Gold World Medal Environment & Ecology, New York Film Festival, Winner Green Report Greenscreen Festival, Best Documentary & TV Report FIFEL Lausanne, Environmental Film Festival Washington, Environmental Investigation Award, Japan Wildlife Film Festival, Nominee Grimme Award, Nominee Best Environmental & Wildlife Program Rockie Award, Banff

Atomic Africa

A film by Marcel Kolvenbach

The film reveals the hidden agenda of the nuclear industry in Africa and the alarming consequences for people and the environment. In collusion with corrupt governments and questionable business partners energy companies source uranium for their domestic markets. And – faced with an apparent "sales problem" of nuclear technology in the Western world – they also lobby African governments to buy nuclear power plants.

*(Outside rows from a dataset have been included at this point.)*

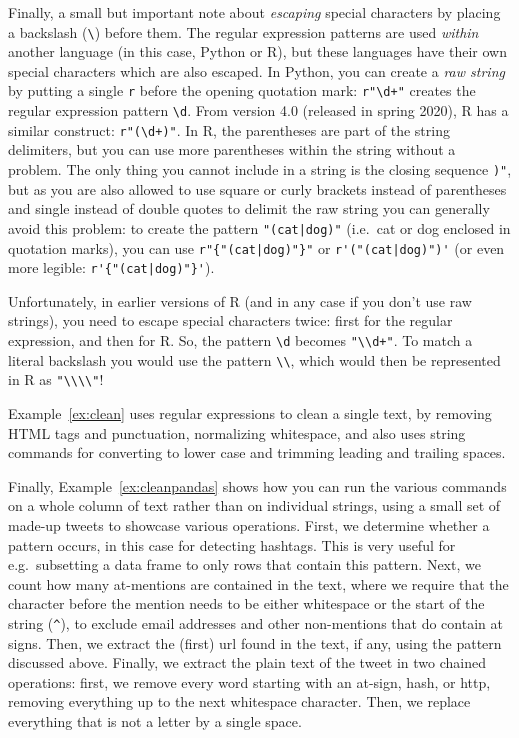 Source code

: Finally, a small but important note about \emph{escaping} special characters by placing a backslash (\verb|\|) before them.
The regular expression patterns are used \emph{within} another language (in this case, Python or R), but these languages have their own
special characters which are also escaped. In Python, you can create a \emph{raw string} by putting a single \verb|r| before the opening quotation mark:
\verb|r"\d+"| creates the regular expression pattern \verb|\d|.
From version 4.0 (released in spring 2020), R has a similar construct: \verb|r"(\d+)"|. In R, the parentheses are part of the string delimiters, but you can use more parentheses within the string without a problem.
The only thing you cannot include in a string is the closing sequence \verb|)"|, but as you are also allowed to use square or curly brackets instead of parentheses and single instead of double quotes to delimit the raw string you can generally avoid this problem:
to create the pattern \verb!"(cat|dog)"! (i.e.\ cat or dog enclosed in quotation marks), you can use \verb!r"{"(cat|dog)"}"! or \verb!r'("(cat|dog)")'! (or even more legible: \verb!r'{"(cat|dog)"}'!).

Unfortunately, in earlier versions of R (and in any case if you don't use raw strings), you need to escape special characters twice:
first for the regular expression, and then for R. So, the pattern \verb|\d| becomes \verb|"\\d+"|. To match a literal backslash you would use the pattern \verb|\\|,
which would then be represented in R as \verb|"\\\\"|!

Example~\ref{ex:clean} uses regular expressions to clean a single text, by removing HTML tags and punctuation,
normalizing whitespace, and also uses string commands for converting to lower case and trimming leading and trailing spaces.


Finally, Example~\ref{ex:cleanpandas} shows how you can run the various commands on a whole column of text rather than on individual strings,
using  a small set of made-up tweets to showcase various operations.
First, we determine whether a pattern occurs, in this case for detecting hashtags.
This is very useful for e.g.\ subsetting a data frame to only rows that contain this pattern.
Next, we count how many at-mentions are contained in the text, where we require that the character before the mention needs to be either whitespace or the start of the string (\verb|^|), to exclude email addresses and other non-mentions that do contain at signs.
Then, we extract the (first) url found in the text, if any, using the pattern discussed above.
Finally, we extract the plain text of the tweet in two chained operations:
first, we remove every word starting with an at-sign, hash, or http, removing everything up to the next whitespace character.
Then, we replace everything that is not a letter by a single space.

Otherwise well informed high-level decision makers in Africa seem oblivious to the risks of nuclear power. They happily welcome the prospect of a seemingly endless, cheap and clean energy source. And their national pride is fuelled by the fact that the radioactive raw material for the new reactors doesn’t need to be imported from other countries – it’s hidden in the African soil.

Anti-nuclear activists in Africa are intimidated, persecuted and sometimes killed. In this film, critics of the nuclear industry speak out against the injustice and reveal the dubious activities of nuclear enterprises - from the illegal exploitation of the mines in the Congo to the controversial mining operations in the Sahara region. We travel through the desert on the "Uranium Highway" and show how the current war in Mali is related to fifty years of uranium mining that have destroyed people's livelihoods and pushed them into the hands of Al-Qaeda terrorists.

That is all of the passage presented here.